In most cases, the Meridian Fire Department works to put out the fire, but, on Wednesday, they started it. A home on South Black Cat Road was set to be demolished, but Eaglewood Homes donated it to the Meridian Fire Department instead. For six weeks, recruits and seasoned veterans trained inside the home.
"We are applying those skill sets they learned at the academy and applying it to the real world with the senior members of their crews so they are learning how to be cohesive with their crew," said Chief Training Officer Kevin Fedrizzi with the Meridian Fire Department.

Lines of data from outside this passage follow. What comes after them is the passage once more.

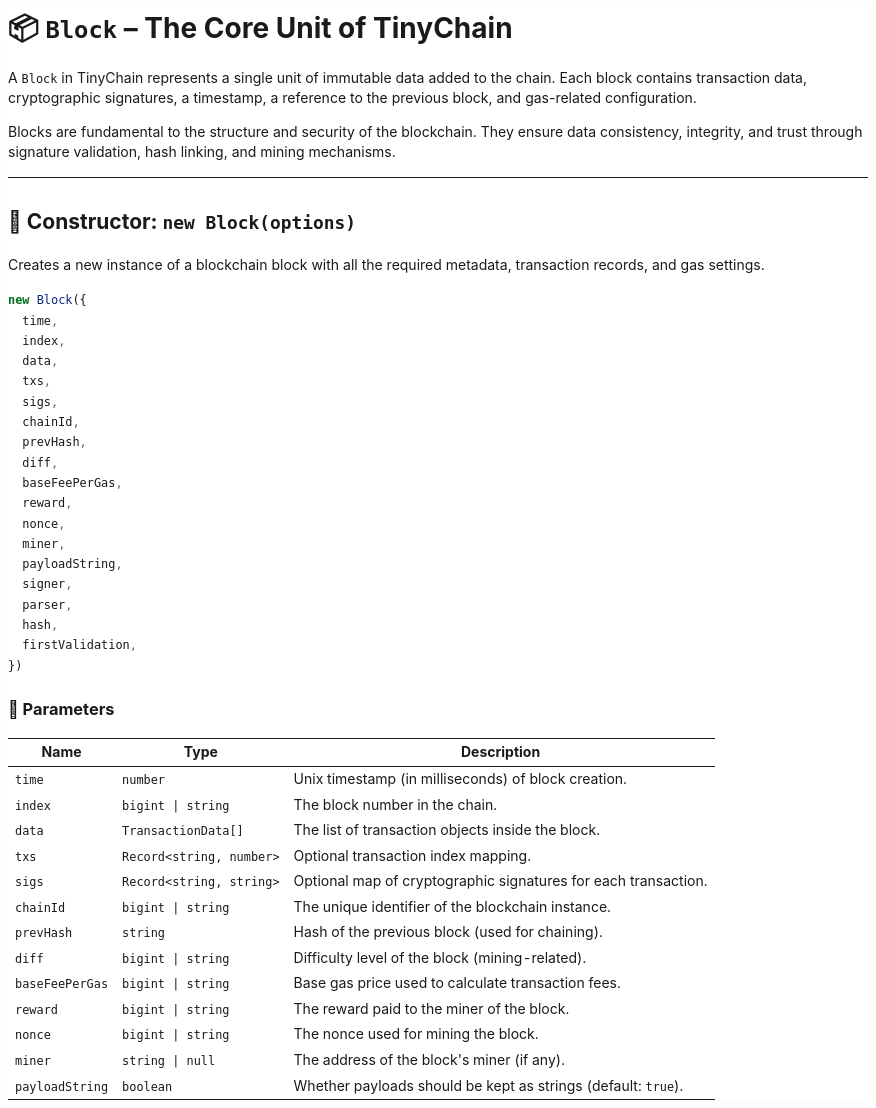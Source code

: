 # 📦 `Block` – The Core Unit of TinyChain

A `Block` in TinyChain represents a single unit of immutable data added to the chain. Each block contains transaction data, cryptographic signatures, a timestamp, a reference to the previous block, and gas-related configuration.

Blocks are fundamental to the structure and security of the blockchain. They ensure data consistency, integrity, and trust through signature validation, hash linking, and mining mechanisms.

---

## 🧱 Constructor: `new Block(options)`

Creates a new instance of a blockchain block with all the required metadata, transaction records, and gas settings.

```js
new Block({
  time,
  index,
  data,
  txs,
  sigs,
  chainId,
  prevHash,
  diff,
  baseFeePerGas,
  reward,
  nonce,
  miner,
  payloadString,
  signer,
  parser,
  hash,
  firstValidation,
})
```

### 🧾 Parameters

| Name              | Type                     | Description                                                                    |
| ----------------- | ------------------------ | ------------------------------------------------------------------------------ |
| `time`            | `number`                 | Unix timestamp (in milliseconds) of block creation.                            |
| `index`           | `bigint \| string`       | The block number in the chain.                                                 |
| `data`            | `TransactionData[]`      | The list of transaction objects inside the block.                              |
| `txs`             | `Record<string, number>` | Optional transaction index mapping.                                            |
| `sigs`            | `Record<string, string>` | Optional map of cryptographic signatures for each transaction.                 |
| `chainId`         | `bigint \| string`       | The unique identifier of the blockchain instance.                              |
| `prevHash`        | `string`                 | Hash of the previous block (used for chaining).                                |
| `diff`            | `bigint \| string`       | Difficulty level of the block (mining-related).                                |
| `baseFeePerGas`   | `bigint \| string`       | Base gas price used to calculate transaction fees.                             |
| `reward`          | `bigint \| string`       | The reward paid to the miner of the block.                                     |
| `nonce`           | `bigint \| string`       | The nonce used for mining the block.                                           |
| `miner`           | `string \| null`         | The address of the block's miner (if any).                                     |
| `payloadString`   | `boolean`                | Whether payloads should be kept as strings (default: `true`).                  |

Using the last day to do live fire exercise, they set fire to the home a total of nine times. Each time, practicing a different scenario and focusing on different techniques. Before the last burn firefighters turned the inside of the home into "Swiss cheese." cutting open holes to let the fire grow so it would burn to the ground. Officials say they get about one structure donated to them every year and each one provides a unique opportunity for training.
"This is a very unique opportunity for us, it's a very critical opportunity for us cause it gives our firefighter real life hands on training whereas the rest of the year we do a lot of simulated training," said Fire Chief Mark Niemeyer with the Meridian Fire Department
"The floor plan is completely different and that's what makes it valuable," said Mathew Myers a new recruit with the Meridian Fire Department.
Taking advance of the extreme heat, firefighters also tried new thermal imaging cameras. The department is considering buying new ones and was able to field test different models during the training. If you have a home you would like to donate to the meridian fire department for their training, click here.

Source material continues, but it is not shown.